If a compiler translates the source language to its target machine language without having the option for generating intermediate code, then for each new machine, a full native compiler is required.
Intermediate code eliminates the need of a new full compiler for every unique machine by keeping the analysis portion same for all the compilers.
The second part of compiler, synthesis, is changed according to the target machine.
It becomes easier to apply the source code modifications to improve code performance by applying code optimization techniques on the intermediate code.
Intermediate Representation
Intermediate codes can be represented in a variety of ways and they have their own benefits.
High Level IR - High-level intermediate code representation is very close to the source language itself. They can be easily generated from the source code and we can easily apply code modifications to enhance performance. But for target machine optimization, it is less preferred.
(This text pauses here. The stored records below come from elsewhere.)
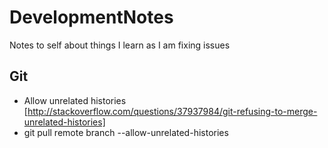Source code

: # DevelopmentNotes
Notes to self about things I learn as I am fixing issues

## Git
* Allow unrelated histories [http://stackoverflow.com/questions/37937984/git-refusing-to-merge-unrelated-histories]
* git pull remote branch --allow-unrelated-histories
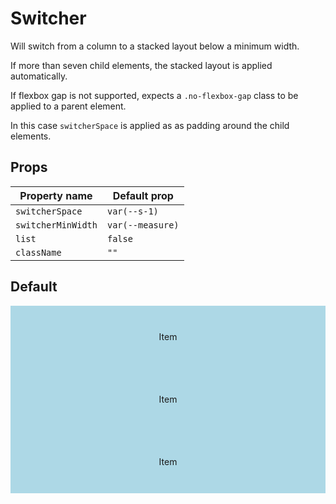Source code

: <script lang="ts">
	import type { Space, Measure } from '$lib/types';
	import Switcher from '$lib/Switcher/index.svelte';
	import Stack from '$lib/Stack/index.svelte';
	import SqueezeContainer from '$lib/SqueezeContainer/index.svelte';
	import PropSelect from '$lib/PropSelect/index.svelte';

	import { space_options, measure_options } from '../../preview-content/options';

	let switcherSpace: Space = 'var(--s-1)';
	let switcherMinWidth: Measure = 'var(--measure-small)';
</script>

<style>
	.item {
		display: flex;
		align-items: center;
		justify-content: center;
		width: 100%;
		max-width: none;
		height: 100px;
		background-color: lightblue;
	}
</style>

# Switcher

Will switch from a column to a stacked layout below a minimum width.

If more than seven child elements, the stacked layout is applied automatically.

If flexbox gap is not supported, expects a `.no-flexbox-gap` class to be applied to a parent element.

In this case `switcherSpace` is applied as as padding around the child elements.

## Props

| Property name      | Default prop     |
| ------------------ | ---------------- |
| `switcherSpace`    | `var(--s-1)`     |
| `switcherMinWidth` | `var(--measure)` |
| `list`             | `false`          |
| `className`        | `""`             |

## Default

<SqueezeContainer>
	<Switcher {switcherSpace} {switcherMinWidth}>
		<span class="item">Item</span>
		<span class="item">Item</span>
		<span class="item">Item</span>
	</Switcher>
</SqueezeContainer>
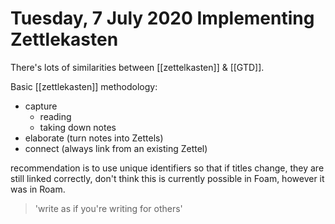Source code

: # Tuesday, 7 July 2020   Implementing Zettlekasten

There's lots of similarities between [[zettelkasten]] & [[GTD]]. 

Basic [[zettlekasten]] methodology:
- capture
  - reading
  - taking down notes
- elaborate (turn notes into Zettels)
- connect (always link from an existing Zettel)

recommendation is to use unique identifiers so that if titles change, they are still linked correctly, don't think this is currently possible in Foam, however it was in Roam.

> 'write as if you're writing for others'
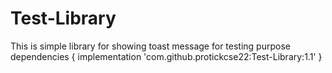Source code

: # Test-Library
This is simple library for showing toast message for testing purpose
dependencies {
	        implementation 'com.github.protickcse22:Test-Library:1.1'
	}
Low Level IR - This one is close to the target machine, which makes it suitable for register and memory allocation, instruction set selection, etc. It is good for machine-dependent optimizations.
Intermediate code can be either language specific (e.g., Byte Code for Java) or language independent (three-address code).
Three-Address Code
Intermediate code generator receives input from its predecessor phase, semantic analyzer, in the form of an annotated syntax tree. That syntax tree then can be converted into a linear representation, e.g., postfix notation. Intermediate code tends to be machine independent code. Therefore, code generator assumes to have unlimited number of memory storage (register) to generate code.
For example:
a = b + c * d;
The intermediate code generator will try to divide this expression into sub-expressions and then generate the corresponding code.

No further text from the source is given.